Task directions – Take the lines below between the one holding "Additionally, we will" and the one holding "The authors how", inclusive, and copy them exactly. Add nothing.
Material supplied START
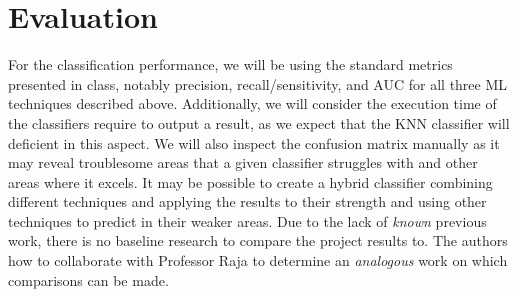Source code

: \documentclass[12pt]{diazessay}
\begin{document}
\section*{Evaluation}

For the classification performance, we will be using the standard metrics presented in class, notably precision, recall/sensitivity, and AUC for all three ML techniques described above.
Additionally, we will consider the execution time of the classifiers require to output a result, as we expect that the KNN classifier will deficient in this aspect.
We will also inspect the confusion matrix manually as it may reveal troublesome areas that a given classifier struggles with and other areas where it excels.
It may be possible to create a hybrid classifier combining different techniques and applying the results to their strength and using other techniques to predict in their weaker areas.
Due to the lack of \emph{known} previous work, there is no baseline research to compare the project results to.
The authors how to collaborate with Professor Raja to determine an \emph{analogous} work on which comparisons can be made.

\clearpage



\end{document}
Material supplied END
Output –
Additionally, we will consider the execution time of the classifiers require to output a result, as we expect that the KNN classifier will deficient in this aspect.
We will also inspect the confusion matrix manually as it may reveal troublesome areas that a given classifier struggles with and other areas where it excels.
It may be possible to create a hybrid classifier combining different techniques and applying the results to their strength and using other techniques to predict in their weaker areas.
Due to the lack of \emph{known} previous work, there is no baseline research to compare the project results to.
The authors how to collaborate with Professor Raja to determine an \emph{analogous} work on which comparisons can be made.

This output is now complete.